Si la obra incomodaba a las autoridades era porque, hacia los números finales, dedicados a atacar a los comerciantes abusivos y a los “coyotes” que prosperaban especulando con la poca comida disponible, con toda calma planteaban la necesidad de saquear las tiendas de los especuladores, que bien merecido se lo tendrían. Y como finalmente muchos mexicanos honrados preferían sufrir engañando al hambre antes que sumarse a la muchedumbre enfurecida, para ellos era el can-can final:

Nadie nos da nada,

¡qué barbaridad!

El hambre, seguro,

Nos va a reventar.

Ya que no comemos,

mejor es gozar;

bailemos alegres

al punto el can-cán.

“Su Majestad el Hambre” fue, a pesar de lo que contaba, un éxito total. A pesar de tanta penuria, había cosas que no cambiaban, y cuenta la anécdota que, noche a noche, las tiples del María Guerrero recibían el homenaje de sus admiradores, como si no hubiera preocupaciones en el mundo.

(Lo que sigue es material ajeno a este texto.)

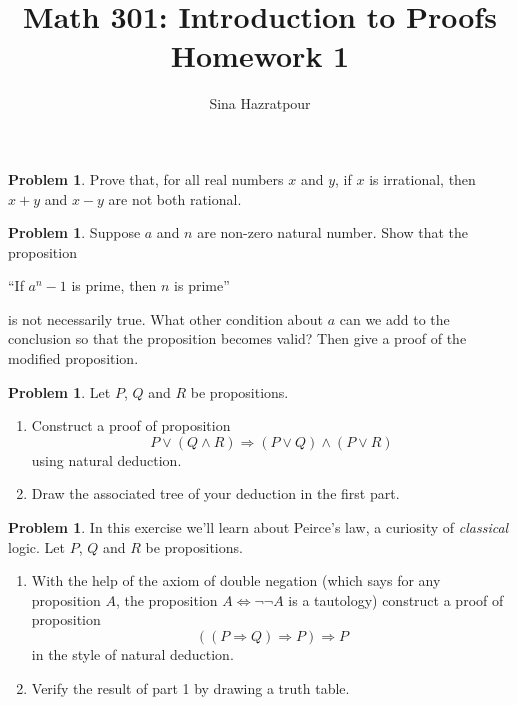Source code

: \documentclass[12pt,english]{amsart}
\title{Math 301: Introduction to Proofs\\
Homework 1}
\author[]{Sina Hazratpour}
\theoremstyle{plain}
\theoremstyle{definition}
\theoremstyle{plain}
\theoremstyle{plain}
\theoremstyle{remark}
\newcounter{problems}
\theoremstyle{definition}
\newtheorem{problem}[problems]{Problem}
\theoremstyle{remark}
\newtheorem*{solution}{Solution}
\renewcommand{\implies}{\Rightarrow}
\newcommand{\biimplies}{\ensuremath{\Leftrightarrow}}
\begin{document}
\maketitle




\begin{problem}
	Prove that, for all real numbers $x$ and $y$, if $x$ is irrational, then $x+y$ and $x-y$ are not both rational.
\end{problem}



%	



\begin{problem}
Suppose $a$ and $n$ are non-zero natural number. 
Show that the proposition 
\begin{center}
    ``If $a^n - 1 $ is prime, then $n$ is prime''
\end{center}
is not necessarily true. 
What other condition about $a$ can we add to the conclusion so that the proposition becomes valid? Then give a proof of the modified proposition.
\end{problem}



\begin{problem}
Let $P$, $Q$ and $R$ be propositions. 
\begin{enumerate}  
    \item Construct a proof of proposition
	$$P\vee (Q \wedge R) \Rightarrow (P\vee Q)\wedge (P\vee R)$$
	using natural deduction. 
	\item Draw the associated tree of your deduction in the first part.
\end{enumerate}
\end{problem}

	



\begin{problem}
In this exercise we’ll learn about Peirce’s law, a curiosity of \emph{classical} logic.
Let $P$, $Q$ and $R$ be propositions.  \leavevmode 
\begin{enumerate}
    \item With the help of 
    the axiom of double negation  (which says for any proposition $A$, the proposition $A \biimplies \neg \neg A$ is a tautology) 
    construct a proof of proposition $$ ((P \implies Q) \implies P) \implies P $$ 
    in the style of natural deduction. 
    \item Verify the result of part 1 by drawing a truth table.  
\end{enumerate}
\end{problem}
\end{document}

Por esos días, una tiple del Teatro Lírico se convirtió en la comidilla de toda la ciudad. Una noche, después de la función, revisaba los ramilletes de flores que le daban sus seguidores. De entre ellos destacaba un peculiar envoltorio, que despertó la curiosidad de la muchacha. Al abrirlo, sus ojos centellearon: ¡un espléndido galán le mandaba nada menos que un “pan francés”! ¡Una baguette! Cuenta la historia que la tiple, loca de contento, ignoró las flores, que se desparramaron por el suelo, mientras ella corría hacia su camerino, abrazando la cena de aquella noche.